* _Entries taken from a collection_:
▬▬▬
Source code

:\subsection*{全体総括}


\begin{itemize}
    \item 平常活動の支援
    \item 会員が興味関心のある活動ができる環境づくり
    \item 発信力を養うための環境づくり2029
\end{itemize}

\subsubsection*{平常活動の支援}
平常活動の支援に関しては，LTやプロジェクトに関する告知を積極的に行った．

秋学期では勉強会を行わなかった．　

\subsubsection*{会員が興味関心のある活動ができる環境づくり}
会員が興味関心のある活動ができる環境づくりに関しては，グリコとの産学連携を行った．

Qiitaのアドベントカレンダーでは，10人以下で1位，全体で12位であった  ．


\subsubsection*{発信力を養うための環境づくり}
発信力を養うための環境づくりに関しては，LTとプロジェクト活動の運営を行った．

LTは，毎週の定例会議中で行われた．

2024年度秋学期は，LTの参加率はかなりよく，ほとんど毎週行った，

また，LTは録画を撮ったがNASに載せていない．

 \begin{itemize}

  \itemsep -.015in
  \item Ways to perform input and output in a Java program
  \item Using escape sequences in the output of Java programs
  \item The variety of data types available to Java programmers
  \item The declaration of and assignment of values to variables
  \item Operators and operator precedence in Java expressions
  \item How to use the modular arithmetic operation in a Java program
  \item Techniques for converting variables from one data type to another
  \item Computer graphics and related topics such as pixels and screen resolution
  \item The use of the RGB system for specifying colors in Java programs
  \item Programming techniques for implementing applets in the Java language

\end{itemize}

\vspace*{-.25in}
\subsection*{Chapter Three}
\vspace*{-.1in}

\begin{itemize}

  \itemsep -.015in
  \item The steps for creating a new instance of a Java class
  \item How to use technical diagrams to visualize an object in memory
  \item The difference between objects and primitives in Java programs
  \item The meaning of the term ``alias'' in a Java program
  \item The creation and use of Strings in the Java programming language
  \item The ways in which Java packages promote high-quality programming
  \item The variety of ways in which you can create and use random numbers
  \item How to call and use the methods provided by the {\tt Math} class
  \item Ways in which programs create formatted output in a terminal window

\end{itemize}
▬▬▬
Copy the stretch of the records above that runs from the line with "また，LTは録画を撮ったがNASに載せていない．" through the line with "in Java expressions". Both end lines belong in the copy, and nothing else does.

* _Task result_:
また，LTは録画を撮ったがNASに載せていない．

 \begin{itemize}

  \itemsep -.015in
  \item Ways to perform input and output in a Java program
  \item Using escape sequences in the output of Java programs
  \item The variety of data types available to Java programmers
  \item The declaration of and assignment of values to variables
  \item Operators and operator precedence in Java expressions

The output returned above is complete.